7. Conclusions and Directions for Future Research

This study has made significant research contributions by being the first to integrate the TAM and UTAUT2 models to analyze digitalization intention in unorganized neighborhood retail outlets, specifically in Kirana stores. It has identified and validated key factors—cost, compatibility, perceived ease of use, and perceived usefulness—that influence digital adoption in the unorganized segment of an emerging economy. The research has highlighted the critical need for digital technologies in sustaining operations in the post-COVID-19 era, offering practical insights for unorganized retail sectors. Additionally, it has filled a gap by focusing on digitalization in the unorganized sector, providing a framework that can be extrapolated to similar emerging economies.
It is evident from the study that digitalization adoption holds substantial potential to enhance the operational performance of such microbusinesses operating within the unorganized sector. Furthermore, the increased accessibility of mobile devices and the internet, coupled with the availability of user-friendly and free mobile applications such as QR code scanning, Google Pay, and PhonePe, collectively contributes to the advancement of digitalization within the unorganized neighborhood retail segment in India. However, it is also true that in a resource-scarce and digitally divided economy such as India, unorganized neighborhood retailers may not have the adequate skills, infrastructure, and awareness to effectively utilize all variants of digital technologies. At the base of the pyramid, digital technology adoption is still challenging, even though the unorganized sector has accelerated the adoption of digital technologies due to the pandemic. However, in the present scenario, with no further shocks, the adoption of such technologies can be rapidly carried out through government interventions. In this setting, the government should take proper measures and provide incentives, such as digital literacy campaigns, and the availability of affordable technology in vernacular languages should be emphasized. All of these might improve the circumstance, which would finally result in economic growth for the nation. In the future, a comparative study can be undertaken to understand the adoption behavior of unorganized sectors across different emerging economies. Also, longitudinal studies can be performed in multiple regions in India on post-pandemic technology adoption behavior.

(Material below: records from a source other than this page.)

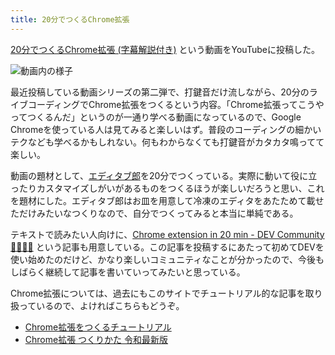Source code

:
 ```yaml
---
title: 20分でつくるChrome拡張
---
```

[20分でつくるChrome拡張 (字幕解説付き)](https://www.youtube.com/watch?v=B5wdRcv-zQA&ab_channel=r7kamura) という動画をYouTubeに投稿した。

![](https://lh5.googleusercontent.com/SXxz32bAzR_Batal1lxa6L2zVC-h9fzv48zI_rXtOANIeTnvK5DF9thOAWCeHGo787vyUIH9zhowLsqWr5gpipWy9ESXeLckK0Y8qKLktQnPLJHd3HxH1GLsn15Fqr15qBat_lY4Cp7DJv6Yq_E "動画内の様子")

最近投稿している動画シリーズの第二弾で、打鍵音だけ流しながら、20分のライブコーディングでChrome拡張をつくるという内容。「Chrome拡張ってこうやってつくるんだ」というのが一通り学べる動画になっているので、Google Chromeを使っている人は見てみると楽しいはず。普段のコーディングの細かいテクなども学べるかもしれない。何もわからなくても打鍵音がカタカタ鳴ってて楽しい。

動画の題材として、[エディタブ郎](https://r7kamura.com/articles/2022-07-17-editabro)を20分でつくっている。実際に動いて役に立ったりカスタマイズしがいがあるものをつくるほうが楽しいだろうと思い、これを題材にした。エディタブ郎はお皿を用意して冷凍のエディタをあたためて載せただけみたいなつくりなので、自分でつくってみると本当に単純である。

テキストで読みたい人向けに、[Chrome extension in 20 min - DEV Community 👩‍💻👨‍💻](https://dev.to/r7kamura/chrome-extension-in-20-minutes-47ej) という記事も用意している。この記事を投稿するにあたって初めてDEVを使い始めたのだけど、かなり楽しいコミュニティなことが分かったので、今後もしばらく継続して記事を書いていってみたいと思っている。

Chrome拡張については、過去にもこのサイトでチュートリアル的な記事を取り扱っているので、よければこちらもどうぞ。

*   [Chrome拡張をつくるチュートリアル](https://r7kamura.com/articles/2022-05-18-learn-chrome-extention-in-y-minutes)
*   [Chrome拡張 つくりかた 令和最新版](https://r7kamura.com/articles/2022-05-07-chrome-extension-dev-2022)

Moreover, in our study, we selected unorganized neighborhood retail stores from five major metropolitan cities of India, i.e., Delhi NCR, Chennai, Bangalore, Hyderabad, and Kolkata. India is a vast country with huge diversity, where technology infrastructure, electricity availability, internet availability, education, and awareness varies considerably across different regions. Hence, future research can use samples from rural areas and perform a comparative analysis.
This research has some limitations as well as a scope for future research as follows. The focus of the study was the metropolitan cities of India that truly represent the diversity in population, language, and behavior. However, India largely consists of small towns and rural markets. The digital adoption rate differs widely across these geographies. Future research may include this digital divide in a more vivid way, and the variables used in this study can be tested for those geographies. The government interventions aimed at accelerating or supporting digital adoption were not included in the present study, and thus another possible extension of the study would be to test the impact of those interventions. Furthermore, the study focused on digitalization adoption in general and did not take specific technology adoption, such as social media or payment gateways, into account. Future studies can also consider moderator variables such as social identity or gender in addition to the model tested in this study. Lastly, this research can act as a basis to further study the differences in digital adoption by conducting a cross-sectional study on other emerging economies such as Indonesia, Nigeria, and Bangladesh.

Supplementary Materials

The following supporting information can be downloaded at: https://www.mdpi.com/article/10.3390/jtaer19030083/s1, Table S1: Questionnaire items used for Pilot Study; Table S2: Reliability Analysis of Pilot Sample data-Phase 1 (30 respondents); Table S3: Reliability Analysis of Phase 2 Pilot Sample with modified questionnaire (30 respondents).

Author Contributions

Conceptualization, B.B., S.K., P.V. and M.M.; methodology, B.B., S.K., P.V.; software, B.B., S.K. and P.V.; validation, B.B., S.K. and P.V.; formal analysis, M.M.; data curation, B.B., S.K. and P.V.; writing—original draft preparation, B.B., S.K. and P.V.; writing—review and editing, M.M.; visualization, B.B., S.K. and P.V.; supervision, M.M.; project administration, B.B. and S.K. and P.V.; All authors have read and agreed to the published version of the manuscript.

Funding

This research received no external funding.

Institutional Review Board Statement

Not Applicable.

Informed Consent Statement

Informed consent was obtained from all subjects involved in the study.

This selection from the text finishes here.